# Sky Blue Half Gallon "ATLAS E-Z SEAL" ?



## poorjodie (Jun 18, 2006)

I have a sky blue, half gallon, "ATLAS E-Z SEAL" that I think is a #116-2 with the beaded neck. The Red Book only lists this jar in a clear glass quart. Am I missing something in the book?


----------



## woody (Jun 18, 2006)

It looks like the old style lightning seal, to me, instead of the beaded neck.
 I see them on the Trade Mark Lightning jars, by Putnam.


----------



## woody (Jun 18, 2006)

Here's a photo of the Trademark Lightning jar.

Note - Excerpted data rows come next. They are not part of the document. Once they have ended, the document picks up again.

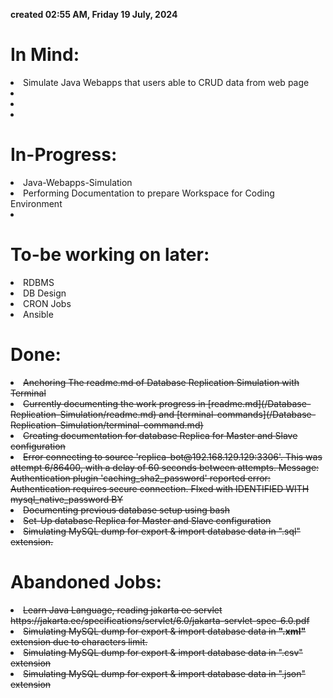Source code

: **created 02:55 AM, Friday 19 July, 2024**
# In Mind:

<left>
<li> Simulate Java Webapps that users able to CRUD data from web page
<li> 
<li> 
<li> 
</left>

# In-Progress:

<left>
<li> Java-Webapps-Simulation
<li> Performing Documentation to prepare Workspace for Coding Environment
<b> </b>
<li></li></left>

# To-be working on later:
<left>
<li> RDBMS
<li> DB Design
<li> CRON Jobs
<li> Ansible

</li></left>


# Done:
<left>
<li><s>Anchoring The readme.md of Database Replication Simulation with Terminal 
<li><s>Currently documenting the work progress in [readme.md](/Database-Replication-Simulation/readme.md) and [terminal-commands](/Database-Replication-Simulation/terminal-command.md)
<li><s>Creating documentation for database Replica for Master and Slave configuration</s>
<li><s> Error connecting to source 'replica-bot@192.168.129.129:3306'. This was attempt 6/86400, with a delay of 60 seconds between attempts. Message: Authentication plugin 'caching_sha2_password' reported error: Authentication requires secure connection. FIxed with IDENTIFIED WITH mysql_native_password BY</s>
<li><s>Documenting previous database setup using bash
<li><s>Set-Up database Replica for Master and Slave configuration
<li><s>Simulating MySQL dump for export & import database data in ".sql" extension.</s></s></s>
</li></left>

# Abandoned Jobs:

<left>
<li><s>Learn Java Language, reading jakarta ee servlet https://jakarta.ee/specifications/servlet/6.0/jakarta-servlet-spec-6.0.pdf
<li><s> Simulating MySQL dump for export & import database data in <b>".xml"</b> extension due to characters limit.
<li><s> Simulating MySQL dump for export & import database data in ".csv" extension
<li> Simulating MySQL dump for export & import database data in ".json" extension
</li></left>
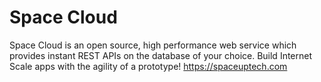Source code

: # Space Cloud
Space Cloud is an open source, high performance web service which provides instant REST APIs on the database of your choice. Build Internet Scale apps with the agility of a prototype! https://spaceuptech.com
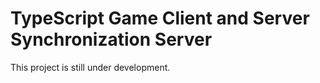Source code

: # TypeScript Game Client and Server Synchronization Server

This project is still under development.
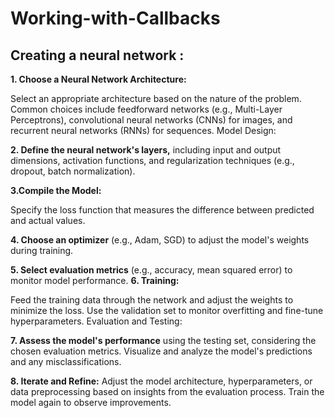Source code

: # Working-with-Callbacks
## Creating a neural network : 

**1. Choose a Neural Network Architecture:**

Select an appropriate architecture based on the nature of the problem. Common choices include feedforward networks (e.g., Multi-Layer Perceptrons), convolutional neural networks (CNNs) for images, and recurrent neural networks (RNNs) for sequences.
Model Design:

**2. Define the neural network's layers,** including input and output dimensions, activation functions, and regularization techniques (e.g., dropout, batch normalization).
   
**3.Compile the Model:**

Specify the loss function that measures the difference between predicted and actual values.

**4. Choose an optimizer** (e.g., Adam, SGD) to adjust the model's weights during training.

**5. Select evaluation metrics** (e.g., accuracy, mean squared error) to monitor model performance.
**6. Training:**

Feed the training data through the network and adjust the weights to minimize the loss.
Use the validation set to monitor overfitting and fine-tune hyperparameters.
Evaluation and Testing:

**7. Assess the model's performance** using the testing set, considering the chosen evaluation metrics.
Visualize and analyze the model's predictions and any misclassifications.

**8. Iterate and Refine:**
Adjust the model architecture, hyperparameters, or data preprocessing based on insights from the evaluation process.
Train the model again to observe improvements.
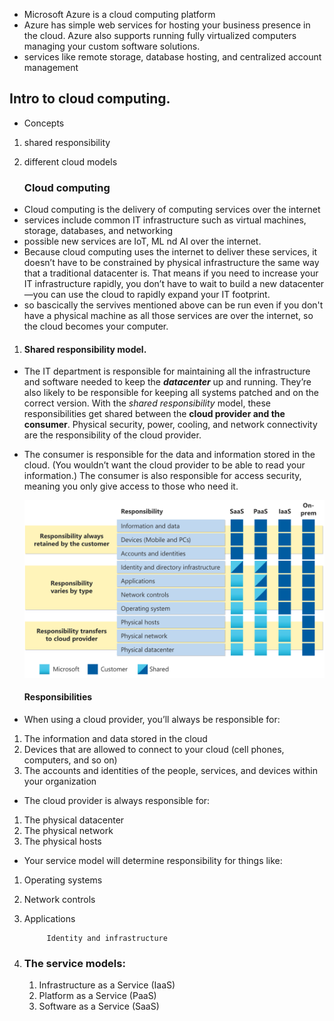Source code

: - Microsoft Azure is a cloud computing platform
- Azure has simple web services for hosting your business presence in the cloud. Azure also supports running fully virtualized computers managing your custom software solutions. 
- services like remote storage, database hosting, and centralized account management

## Intro to cloud computing.

- Concepts 

1. shared responsibility
2. different cloud models

    ### Cloud computing

- Cloud computing is the delivery of computing services over the internet
- services include common IT infrastructure such as virtual machines, storage, databases, and networking
- possible new services are IoT, ML nd AI over the internet.
- Because cloud computing uses the internet to deliver these services, it doesn’t have to be constrained by physical infrastructure the same way that a traditional datacenter is. That means if you need to increase your IT infrastructure rapidly, you don’t have to wait to build a new datacenter—you can use the cloud to rapidly expand your IT footprint.
- so bascically the servives mentioned above can be run even if you don't have a physical machine as all those services are over the internet, so the cloud becomes your computer. 

1. #### Shared responsibility model. 

- The IT department is responsible for maintaining all the infrastructure and software needed to keep the ***datacenter*** up and running. They’re also likely to be responsible for keeping all systems patched and on the correct version. With the *shared responsibility* model, these responsibilities get shared between the **cloud provider and the consumer**. Physical security, power, cooling, and network connectivity are the responsibility of the cloud provider. 
- The consumer is responsible for the data and information stored in the cloud. (You wouldn’t want the cloud provider to be able to read your information.) The consumer is also responsible for access security, meaning you only give access to those who need it.

     ![alt text](image.png)

    #### Responsibilities 

- When using a cloud provider, you’ll always be responsible for:

1. The information and data stored in the cloud
2. Devices that are allowed to connect to your cloud (cell phones, computers, and so on)
3. The accounts and identities of the people, services, and devices within your organization

- The cloud provider is always responsible for:

1. The physical datacenter
2. The physical network
3. The physical hosts

- Your service model will determine responsibility for things like:

1. Operating systems
2. Network controls
3. Applications

            Identity and infrastructure

2. ### The service models:
    1. Infrastructure as a Service (IaaS)
    2. Platform as a Service (PaaS)
    3. Software as a Service (SaaS)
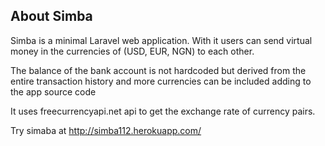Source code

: ## About Simba
Simba is a minimal Laravel web application. With it users can send virtual money in the currencies of (USD,
EUR, NGN) to each other.

The balance of the bank account is not hardcoded but derived from the entire transaction history and more currencies can be included adding to the app source code

It uses freecurrencyapi.net api to get the exchange rate of currency pairs.

Try simaba at http://simba112.herokuapp.com/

 Notice the tops are the same.


----------



## poorjodie (Jun 18, 2006)

Thank you. I see my mistake. This would be a #116 in the half gallon size with the old style Lightning seal.. In the Red Book it only shows the #116 half gallon in light green and no other color. The only Atlas E-Z Seal half gallons in blue are #109 and #117. The #109 has the ATLAS E-Z SEAL in a circle and #117 has only the "ATLAS" in quotes instead of the entire "ATLAS E-Z SEAL" as on my jar. Was the #116 HG Sky Blue accidently omitted from the "Red Book 9" ?


----------



## poorjodie (Jun 18, 2006)

By the way the circle after the S in ATLAS on my jar is a bubble not a quote.


----------



## woody (Jun 18, 2006)

I imagine that the Red Book is constantly evolving/changing as new variations are recorded.
 I was credited with adding #1773 to the Red Book.[]
 Maybe you should write to Doug Leybourne Jr. and see if this is a new variation.


----------